Assignment = Give only the number of lines in the records that contain the word "condizioni".

Data to use =
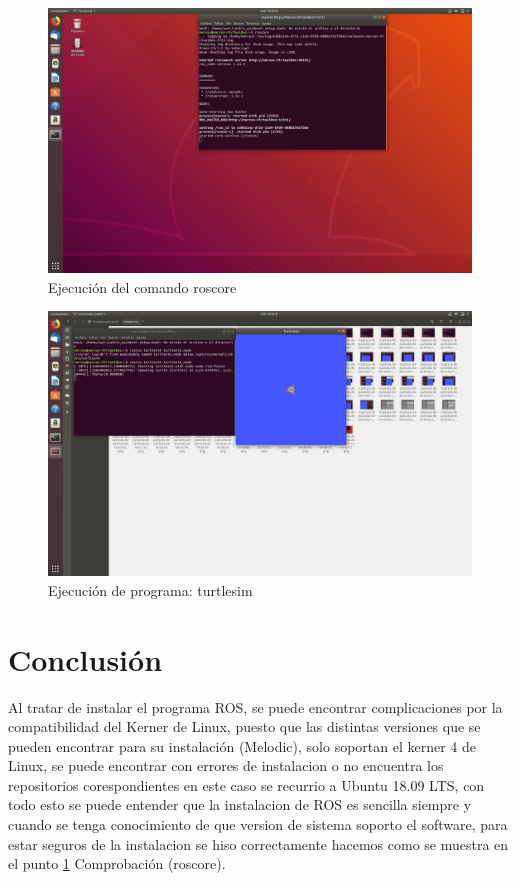 \documentclass[11pt,a4paper,oldfontcommands,oneside]{memoir}
\begin{document}
\begin{figure}[h]
	\includegraphics[scale=.25]{link21.png}
	\caption{Ejecución del comando roscore}
	\label{roscore1}
\end{figure}
\begin{figure}[h]
\includegraphics[scale=.25]{link23.png}
\caption{Ejecución de programa: turtlesim}
	\label{roscore2}
\end{figure}
\section{Conclusión}
Al tratar de instalar el programa ROS, se puede encontrar complicaciones por la compatibilidad del Kerner de Linux, puesto que las distintas versiones que se pueden encontrar para su instalación (Melodic), solo soportan el kerner 4 de Linux, se puede encontrar con errores de instalacion o no encuentra los repositorios corespondientes en este caso se recurrio a Ubuntu 18.09 LTS, con todo esto se puede entender que la instalacion de ROS es sencilla siempre y cuando se tenga conocimiento de que version de sistema soporto el software, para estar seguros de la instalacion se hiso correctamente hacemos como se muestra en el punto \ref{roscore1} Comprobación (roscore). 
\vspace{2cm}
\hfill


\end{document}
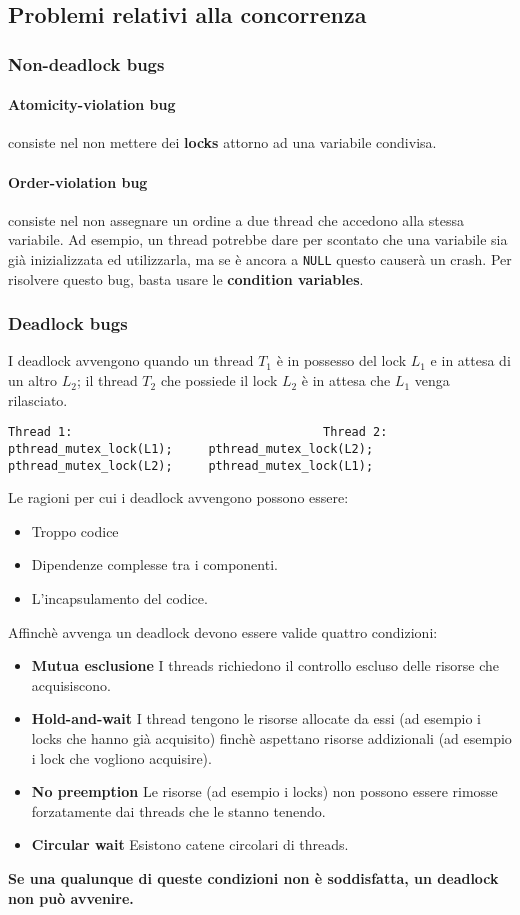 \documentclass[12pt, twoside, letterpaper]{article}
\begin{document}
		\subsection{Problemi relativi alla concorrenza}
			\subsubsection{Non-deadlock bugs}
				\paragraph{Atomicity-violation bug} consiste nel non mettere dei \textbf{locks} attorno ad una variabile condivisa.
				\paragraph{Order-violation bug} consiste nel non assegnare un ordine a due thread che accedono alla stessa variabile. Ad esempio, un thread potrebbe dare per scontato che una variabile sia già inizializzata ed utilizzarla, ma se è ancora a \texttt{NULL} questo causerà un crash. Per risolvere questo bug, basta usare le \textbf{condition variables}.
				
			\subsubsection{Deadlock bugs}
				I deadlock avvengono quando un thread $T_1$ è in possesso del lock $L_1$ e in attesa di un altro $L_2$; il thread $T_2$ che possiede il lock $L_2$ è in attesa che $L_1$ venga rilasciato.
				\begin{lstlisting}[style=CStyle]
Thread 1:									Thread 2:
pthread_mutex_lock(L1);		pthread_mutex_lock(L2);
pthread_mutex_lock(L2);		pthread_mutex_lock(L1);\end{lstlisting}
				Le ragioni per cui i deadlock avvengono possono essere: 
				\begin{itemize}
					\item Troppo codice
					\item Dipendenze complesse tra i componenti.
					\item L'incapsulamento del codice.
				\end{itemize}
				Affinchè avvenga un deadlock devono essere valide quattro condizioni: 
				\begin{itemize}
					\item \textbf{Mutua esclusione} I threads richiedono il controllo escluso delle risorse che acquisiscono.
					\item \textbf{Hold-and-wait} I thread tengono le risorse allocate da essi (ad esempio i locks che hanno già acquisito) finchè aspettano risorse addizionali (ad esempio i lock che vogliono acquisire).
					\item \textbf{No preemption} Le risorse (ad esempio i locks) non possono essere rimosse forzatamente dai threads che le stanno tenendo.
					\item \textbf{Circular wait} Esistono catene circolari di threads.
				\end{itemize}
				\textbf{Se una qualunque di queste condizioni non è soddisfatta, un deadlock non può avvenire.}
\end{document}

Exercise result = 2